Fattori interni ed esterni
“Ciò è stato possibile anche grazie all’abilità di Aghila Saleh”, chiosa Ruvinetti. Il presidente del Parlamento di Tobruk uscito sconfitto dalle votazioni del Lpdf alle quali si era presentato in una lista col ministro degli Interni di Tripoli Fathi Bashaga, rischiava di rimanere tagliato fuori dai giochi con l’elezione della lista di “outsider”. “La notte prima della votazione della fiducia c’è stato un accordo tra Dbeibah a Saleh in cui sono stati cambiati alcuni ministri nella lista presentata dal neonato esecutivo – rivela l’esperto -. In cambio, Saleh ha garantito un’ampia fiducia ottenendo di rimanere presidente del parlamento e comandante supremo delle forze armate”, ruolo che spetta al capo dell’Assemblea.

A rendere possibile il passaggio del nuovo esecutivo è stato l’allineamento di una serie di posizioni relative agli attori regionali. “A partire dagli egiziani entrati in ‘modalità cooperazione’, hanno giocato un ruolo importante per giungere al compromesso”, puntualizza Ruvinetti. Anche Turchia e Russia hanno lavorato ad un’intesa perché sempre più consapevoli che l’opzione militare non fosse praticabile. L’arrivo di Joe Biden alla Casa Bianca ha infine ridotto il peso degli Emirati, lo sponsor più intransigente di Khalifa Haftar e della sua guerra a Tripoli.

I compiti del governo transitorio
Si contano sulle dita d’una mano le azioni che il nuovo esecutivo dovrà portare avanti in vista della scadenza naturale del 24 dicembre. La prima, ovviamente, è traghettare il Paese alle urne, quindi completare il processo di cessate il fuoco, procedendo al contempo allo smantellamento delle milizie e alla loro sostituzione con forze di sicurezza regolari. C’è poi il capitolo economico-sociale volto a garantire l’erogazione di determinati servizi pubblici, come la fornitura di energia elettrica.

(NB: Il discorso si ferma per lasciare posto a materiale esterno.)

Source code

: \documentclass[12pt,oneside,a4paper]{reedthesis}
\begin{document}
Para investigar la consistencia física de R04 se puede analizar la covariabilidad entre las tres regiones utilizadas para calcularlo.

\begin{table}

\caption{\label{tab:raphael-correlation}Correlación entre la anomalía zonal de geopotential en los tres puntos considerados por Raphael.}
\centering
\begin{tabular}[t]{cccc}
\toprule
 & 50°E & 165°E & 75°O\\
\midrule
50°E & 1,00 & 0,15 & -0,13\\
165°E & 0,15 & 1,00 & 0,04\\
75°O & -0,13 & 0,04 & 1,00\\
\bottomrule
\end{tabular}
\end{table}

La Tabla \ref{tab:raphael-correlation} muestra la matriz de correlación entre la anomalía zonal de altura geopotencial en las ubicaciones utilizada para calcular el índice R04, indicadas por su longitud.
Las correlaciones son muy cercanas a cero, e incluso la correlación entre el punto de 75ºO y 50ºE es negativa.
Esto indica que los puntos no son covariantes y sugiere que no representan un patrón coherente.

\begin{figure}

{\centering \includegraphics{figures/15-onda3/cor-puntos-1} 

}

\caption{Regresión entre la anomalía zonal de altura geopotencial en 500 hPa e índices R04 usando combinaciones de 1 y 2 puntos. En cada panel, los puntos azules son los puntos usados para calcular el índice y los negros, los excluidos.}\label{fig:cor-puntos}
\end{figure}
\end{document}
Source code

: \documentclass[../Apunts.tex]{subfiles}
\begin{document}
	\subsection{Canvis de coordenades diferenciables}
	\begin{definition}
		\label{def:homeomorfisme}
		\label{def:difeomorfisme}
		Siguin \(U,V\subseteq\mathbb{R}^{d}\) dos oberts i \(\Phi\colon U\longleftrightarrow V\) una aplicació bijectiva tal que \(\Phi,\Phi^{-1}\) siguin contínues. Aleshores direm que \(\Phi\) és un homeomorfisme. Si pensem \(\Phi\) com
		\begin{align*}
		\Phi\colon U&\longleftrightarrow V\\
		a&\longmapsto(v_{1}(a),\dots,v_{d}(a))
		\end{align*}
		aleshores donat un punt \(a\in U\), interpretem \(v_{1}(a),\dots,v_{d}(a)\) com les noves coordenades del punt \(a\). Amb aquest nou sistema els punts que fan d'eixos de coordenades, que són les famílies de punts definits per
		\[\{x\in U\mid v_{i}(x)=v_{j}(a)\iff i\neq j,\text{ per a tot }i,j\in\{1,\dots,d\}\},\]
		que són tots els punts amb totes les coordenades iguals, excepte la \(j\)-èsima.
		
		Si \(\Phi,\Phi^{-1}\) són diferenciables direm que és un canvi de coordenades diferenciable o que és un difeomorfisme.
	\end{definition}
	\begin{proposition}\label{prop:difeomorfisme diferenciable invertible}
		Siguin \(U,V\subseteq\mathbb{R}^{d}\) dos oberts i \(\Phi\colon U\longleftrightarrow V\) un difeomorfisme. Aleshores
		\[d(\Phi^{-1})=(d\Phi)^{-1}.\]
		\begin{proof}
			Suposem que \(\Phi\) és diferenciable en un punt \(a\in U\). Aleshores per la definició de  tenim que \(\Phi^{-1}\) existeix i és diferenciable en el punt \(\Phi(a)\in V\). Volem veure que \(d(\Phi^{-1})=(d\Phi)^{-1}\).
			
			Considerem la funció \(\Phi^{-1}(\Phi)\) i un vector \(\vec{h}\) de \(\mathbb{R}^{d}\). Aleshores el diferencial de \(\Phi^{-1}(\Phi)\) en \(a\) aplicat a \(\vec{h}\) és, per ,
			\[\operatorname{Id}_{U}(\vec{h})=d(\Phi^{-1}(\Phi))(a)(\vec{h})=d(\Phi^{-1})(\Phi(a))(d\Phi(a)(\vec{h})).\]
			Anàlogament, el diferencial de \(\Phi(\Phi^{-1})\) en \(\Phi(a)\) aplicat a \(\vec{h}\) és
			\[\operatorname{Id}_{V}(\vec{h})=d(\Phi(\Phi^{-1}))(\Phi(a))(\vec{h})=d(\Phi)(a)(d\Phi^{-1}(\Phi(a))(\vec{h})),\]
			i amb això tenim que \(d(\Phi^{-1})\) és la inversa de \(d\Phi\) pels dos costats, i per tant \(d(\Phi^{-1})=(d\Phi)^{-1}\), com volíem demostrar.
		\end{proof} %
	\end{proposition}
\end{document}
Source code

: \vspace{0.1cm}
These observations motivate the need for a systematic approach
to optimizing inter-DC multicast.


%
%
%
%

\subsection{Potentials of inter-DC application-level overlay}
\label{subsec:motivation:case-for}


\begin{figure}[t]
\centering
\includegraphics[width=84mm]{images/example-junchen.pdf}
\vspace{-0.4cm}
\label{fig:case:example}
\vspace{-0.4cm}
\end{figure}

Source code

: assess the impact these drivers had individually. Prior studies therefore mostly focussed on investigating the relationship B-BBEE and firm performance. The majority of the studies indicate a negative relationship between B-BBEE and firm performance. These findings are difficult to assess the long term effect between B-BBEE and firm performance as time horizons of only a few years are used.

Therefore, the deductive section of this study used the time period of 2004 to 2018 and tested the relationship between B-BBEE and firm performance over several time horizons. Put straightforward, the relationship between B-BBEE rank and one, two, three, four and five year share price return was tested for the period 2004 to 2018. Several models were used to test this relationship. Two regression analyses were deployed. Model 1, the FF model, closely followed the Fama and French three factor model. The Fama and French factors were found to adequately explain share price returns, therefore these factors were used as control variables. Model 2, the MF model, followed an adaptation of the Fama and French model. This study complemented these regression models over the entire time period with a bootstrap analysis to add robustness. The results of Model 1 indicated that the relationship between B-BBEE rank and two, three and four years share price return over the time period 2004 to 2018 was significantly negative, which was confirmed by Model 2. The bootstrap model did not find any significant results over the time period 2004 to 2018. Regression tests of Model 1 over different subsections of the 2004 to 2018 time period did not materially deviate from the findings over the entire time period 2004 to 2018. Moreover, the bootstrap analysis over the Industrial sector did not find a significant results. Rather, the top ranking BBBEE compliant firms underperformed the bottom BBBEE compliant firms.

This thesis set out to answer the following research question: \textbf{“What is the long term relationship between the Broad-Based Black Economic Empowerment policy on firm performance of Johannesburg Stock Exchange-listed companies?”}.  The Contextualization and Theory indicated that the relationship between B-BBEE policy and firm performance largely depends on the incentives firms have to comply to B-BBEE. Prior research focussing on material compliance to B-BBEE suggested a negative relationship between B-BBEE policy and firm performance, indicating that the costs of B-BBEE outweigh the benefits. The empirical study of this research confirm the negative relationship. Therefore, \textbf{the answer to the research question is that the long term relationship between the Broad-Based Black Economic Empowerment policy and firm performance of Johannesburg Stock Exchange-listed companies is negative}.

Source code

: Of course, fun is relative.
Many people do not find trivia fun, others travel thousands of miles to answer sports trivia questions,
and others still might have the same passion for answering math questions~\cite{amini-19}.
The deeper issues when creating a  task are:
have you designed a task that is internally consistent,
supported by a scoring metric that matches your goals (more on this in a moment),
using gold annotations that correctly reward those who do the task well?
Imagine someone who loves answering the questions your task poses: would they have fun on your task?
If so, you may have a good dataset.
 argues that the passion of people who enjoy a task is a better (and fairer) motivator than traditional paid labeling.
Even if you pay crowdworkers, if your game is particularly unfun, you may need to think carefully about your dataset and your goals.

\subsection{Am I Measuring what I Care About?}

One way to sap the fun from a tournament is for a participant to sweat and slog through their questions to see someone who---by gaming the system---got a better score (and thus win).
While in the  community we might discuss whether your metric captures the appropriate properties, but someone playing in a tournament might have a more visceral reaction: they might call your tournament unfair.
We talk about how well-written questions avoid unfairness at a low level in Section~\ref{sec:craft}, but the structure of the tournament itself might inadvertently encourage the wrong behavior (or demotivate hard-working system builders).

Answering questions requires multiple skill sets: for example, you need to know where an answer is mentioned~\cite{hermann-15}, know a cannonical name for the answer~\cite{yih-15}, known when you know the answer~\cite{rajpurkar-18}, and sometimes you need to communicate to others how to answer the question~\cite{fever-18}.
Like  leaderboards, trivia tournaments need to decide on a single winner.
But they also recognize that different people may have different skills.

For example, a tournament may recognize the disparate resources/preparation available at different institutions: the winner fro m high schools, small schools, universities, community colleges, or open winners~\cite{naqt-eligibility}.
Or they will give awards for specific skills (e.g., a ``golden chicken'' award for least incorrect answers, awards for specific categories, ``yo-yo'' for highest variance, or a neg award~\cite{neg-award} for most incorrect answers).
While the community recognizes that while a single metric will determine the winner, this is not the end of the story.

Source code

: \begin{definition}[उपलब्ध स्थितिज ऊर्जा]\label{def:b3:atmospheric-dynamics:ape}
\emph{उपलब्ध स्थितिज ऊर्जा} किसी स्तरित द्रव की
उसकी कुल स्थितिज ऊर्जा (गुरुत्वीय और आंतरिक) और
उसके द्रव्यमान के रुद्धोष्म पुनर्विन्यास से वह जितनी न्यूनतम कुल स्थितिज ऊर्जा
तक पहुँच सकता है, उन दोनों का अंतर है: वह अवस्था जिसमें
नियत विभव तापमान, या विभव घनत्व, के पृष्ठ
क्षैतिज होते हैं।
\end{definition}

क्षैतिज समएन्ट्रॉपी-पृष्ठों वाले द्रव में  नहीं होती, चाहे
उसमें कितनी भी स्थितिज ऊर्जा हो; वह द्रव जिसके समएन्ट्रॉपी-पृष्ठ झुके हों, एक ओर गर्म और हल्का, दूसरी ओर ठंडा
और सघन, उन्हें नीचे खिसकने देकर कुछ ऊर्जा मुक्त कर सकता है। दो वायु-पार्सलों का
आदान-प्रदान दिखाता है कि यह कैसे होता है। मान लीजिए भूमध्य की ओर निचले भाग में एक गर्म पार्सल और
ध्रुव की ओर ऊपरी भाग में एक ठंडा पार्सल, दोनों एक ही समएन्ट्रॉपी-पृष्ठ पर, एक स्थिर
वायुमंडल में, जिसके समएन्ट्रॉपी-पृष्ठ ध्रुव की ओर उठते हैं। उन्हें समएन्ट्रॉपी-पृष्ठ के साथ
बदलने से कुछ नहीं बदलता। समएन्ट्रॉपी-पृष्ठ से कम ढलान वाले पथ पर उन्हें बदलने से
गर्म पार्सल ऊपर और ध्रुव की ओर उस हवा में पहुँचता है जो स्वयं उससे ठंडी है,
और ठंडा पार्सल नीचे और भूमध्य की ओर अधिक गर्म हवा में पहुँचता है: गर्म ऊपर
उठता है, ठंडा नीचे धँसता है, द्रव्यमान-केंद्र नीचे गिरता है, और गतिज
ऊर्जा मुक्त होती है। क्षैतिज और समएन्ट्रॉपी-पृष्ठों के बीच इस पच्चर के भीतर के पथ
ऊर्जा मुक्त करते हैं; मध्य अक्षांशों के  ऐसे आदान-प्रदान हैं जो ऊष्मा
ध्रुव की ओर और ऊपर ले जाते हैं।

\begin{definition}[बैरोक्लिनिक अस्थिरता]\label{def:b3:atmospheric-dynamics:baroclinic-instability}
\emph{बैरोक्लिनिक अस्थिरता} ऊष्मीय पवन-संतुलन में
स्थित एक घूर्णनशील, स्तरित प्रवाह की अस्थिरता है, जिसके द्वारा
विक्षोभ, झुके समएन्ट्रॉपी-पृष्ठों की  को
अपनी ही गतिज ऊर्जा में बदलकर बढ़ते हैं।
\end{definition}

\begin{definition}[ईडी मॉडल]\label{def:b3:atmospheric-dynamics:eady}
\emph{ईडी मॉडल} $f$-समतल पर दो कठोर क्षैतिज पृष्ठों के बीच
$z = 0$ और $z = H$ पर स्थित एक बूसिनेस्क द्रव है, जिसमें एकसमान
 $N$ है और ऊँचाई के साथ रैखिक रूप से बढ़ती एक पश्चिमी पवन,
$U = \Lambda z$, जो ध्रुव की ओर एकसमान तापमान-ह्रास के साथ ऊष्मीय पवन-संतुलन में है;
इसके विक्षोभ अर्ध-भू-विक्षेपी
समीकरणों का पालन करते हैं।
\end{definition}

Infine, dovrà lavorare per rafforzare e rilanciare la cooperazione con Unsmil, la cui guida è ora passata all’ex ministro degli Esteri slovacco Jan Kubis. Ci sono poi due aspetti su cui l’esecutivo potrebbe avviare un confronto: l’unificazione delle istituzioni economiche e l’uscita delle forze straniere dal territorio libico, in particolare mercenari.

L’incognita Haftar
È chiaro che i cambiamenti in atto non soddisfano il generale Khalifa Haftar, il quale aveva dato il benvenuto al nuovo governo eletto nel corso del Lpdf ma non si è pronunciato al momento della fiducia. La conferma giunge dal fatto che il giuramento dell’esecutivo, inizialmente previsto a Bengasi, si è tenuto a Tobruk “per motivi di sicurezza”.

“Di fatto il generale ha visto tagliati fuori tutti i suoi uomini dal governo, assistendo al contempo al reinserimento di Aghila (che sembrava morto dopo la sconfitta di Ginevra) che lo ha messo in ombra – conclude Ruvinetti -. Haftar stesso ha fatto trapelare alle cancellerie internazionali il suo scontento e non ha voluto incontrare Dbeibah”. Al momento appare difficile che l’uomo forte della Cirenaica possa procedere ad azioni forti di disturbo, e quindi preferisce rimane defilato puntando forse a un reinserimento in vita dell’agognata data elettorale del 24 dicembre ergendosi probabilmente a guardiano della sovranità nazionale della Libia conquistata proprio il 24 dicembre 1951.